Re: [PATCH 2 of 4] Introduce i386 fibril scheduling
From: Zach Brown
Date: Tue Feb 06 2007 - 17:29:42 EST
That's not how the patches work right now, but yes, I at least
personally
think that it's something we should aim for (ie the interface
shouldn't
_require_ us to always wait for things even if perhaps an early
implementation might make everything be delayed at first)
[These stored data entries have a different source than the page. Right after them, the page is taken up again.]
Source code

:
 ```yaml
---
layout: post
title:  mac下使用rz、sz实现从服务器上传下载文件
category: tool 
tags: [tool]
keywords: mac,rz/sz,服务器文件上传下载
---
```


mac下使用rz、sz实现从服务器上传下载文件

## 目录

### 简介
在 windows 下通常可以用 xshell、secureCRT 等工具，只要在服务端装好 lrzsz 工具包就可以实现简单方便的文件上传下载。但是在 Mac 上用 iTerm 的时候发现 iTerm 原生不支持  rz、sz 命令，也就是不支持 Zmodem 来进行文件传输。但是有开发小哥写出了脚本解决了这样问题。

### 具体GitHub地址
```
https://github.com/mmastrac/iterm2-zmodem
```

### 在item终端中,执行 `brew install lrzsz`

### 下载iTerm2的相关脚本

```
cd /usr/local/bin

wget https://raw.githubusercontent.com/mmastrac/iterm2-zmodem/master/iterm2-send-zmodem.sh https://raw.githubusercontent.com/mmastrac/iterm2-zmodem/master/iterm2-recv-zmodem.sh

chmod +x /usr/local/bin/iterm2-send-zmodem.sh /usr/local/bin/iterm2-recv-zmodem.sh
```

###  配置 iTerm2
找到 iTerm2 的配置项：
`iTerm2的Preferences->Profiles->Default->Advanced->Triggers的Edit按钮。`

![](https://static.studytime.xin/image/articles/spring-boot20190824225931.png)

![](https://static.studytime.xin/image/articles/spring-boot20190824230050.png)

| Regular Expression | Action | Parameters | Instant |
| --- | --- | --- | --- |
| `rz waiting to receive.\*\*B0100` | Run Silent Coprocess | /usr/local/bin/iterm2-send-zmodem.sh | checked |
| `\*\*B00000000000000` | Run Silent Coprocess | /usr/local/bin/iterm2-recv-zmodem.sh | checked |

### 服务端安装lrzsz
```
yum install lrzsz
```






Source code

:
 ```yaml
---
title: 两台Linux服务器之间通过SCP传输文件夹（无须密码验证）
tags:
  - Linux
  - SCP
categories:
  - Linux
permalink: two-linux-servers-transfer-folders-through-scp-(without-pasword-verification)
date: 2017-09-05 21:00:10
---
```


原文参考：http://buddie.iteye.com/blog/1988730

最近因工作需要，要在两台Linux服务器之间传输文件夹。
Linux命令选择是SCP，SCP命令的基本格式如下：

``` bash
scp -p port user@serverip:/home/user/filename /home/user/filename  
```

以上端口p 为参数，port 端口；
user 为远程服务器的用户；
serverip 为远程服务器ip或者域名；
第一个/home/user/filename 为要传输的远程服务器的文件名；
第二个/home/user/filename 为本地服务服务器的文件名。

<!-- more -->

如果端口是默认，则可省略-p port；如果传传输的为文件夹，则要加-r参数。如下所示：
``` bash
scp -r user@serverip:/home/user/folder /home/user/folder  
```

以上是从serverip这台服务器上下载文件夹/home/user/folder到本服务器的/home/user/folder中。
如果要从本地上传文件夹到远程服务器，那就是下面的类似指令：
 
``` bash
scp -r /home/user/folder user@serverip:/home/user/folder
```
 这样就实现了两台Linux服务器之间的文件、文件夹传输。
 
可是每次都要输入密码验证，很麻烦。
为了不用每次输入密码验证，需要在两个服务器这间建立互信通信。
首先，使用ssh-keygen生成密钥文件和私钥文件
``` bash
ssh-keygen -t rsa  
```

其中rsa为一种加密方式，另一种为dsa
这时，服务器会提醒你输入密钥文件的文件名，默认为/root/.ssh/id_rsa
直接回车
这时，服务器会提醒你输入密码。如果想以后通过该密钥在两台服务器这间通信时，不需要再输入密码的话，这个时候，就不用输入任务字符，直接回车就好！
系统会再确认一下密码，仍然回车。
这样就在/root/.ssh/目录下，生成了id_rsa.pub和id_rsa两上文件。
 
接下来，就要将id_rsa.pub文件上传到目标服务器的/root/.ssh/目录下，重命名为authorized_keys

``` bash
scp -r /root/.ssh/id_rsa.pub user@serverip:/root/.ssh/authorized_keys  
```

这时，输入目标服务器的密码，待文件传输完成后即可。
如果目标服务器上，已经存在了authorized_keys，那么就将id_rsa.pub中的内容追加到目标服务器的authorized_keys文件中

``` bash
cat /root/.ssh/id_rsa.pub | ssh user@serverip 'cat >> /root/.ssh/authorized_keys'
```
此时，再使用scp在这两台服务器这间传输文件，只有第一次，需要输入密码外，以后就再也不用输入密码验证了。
I agree that we shouldn't require a seperate syscall just to get the
return code from ops that didn't block.
It doesn't seem like much of a stretch to imagine a setup where we
can specify completion context as part of the submission itself.
declare_empty_ring(ring);
struct submission sub;
sub.ring = ˚
sub.nr = SYS_fstat64;
sub.args == ...
ret = submit(&sub, 1);
if (ret == 0) {
wait_for_elements(&ring, 1);
printf("stat gave %d\n", ring[ring->head].rc);
}
You get the idea, it's just an outline.
wait_for_elements() could obviously check the ring before falling
back to kernel sync. I'm pretty keen on the notion of producer/
consumer rings where userspace writes the head as it plucks
completions and the kernel writes the tail as it adds them.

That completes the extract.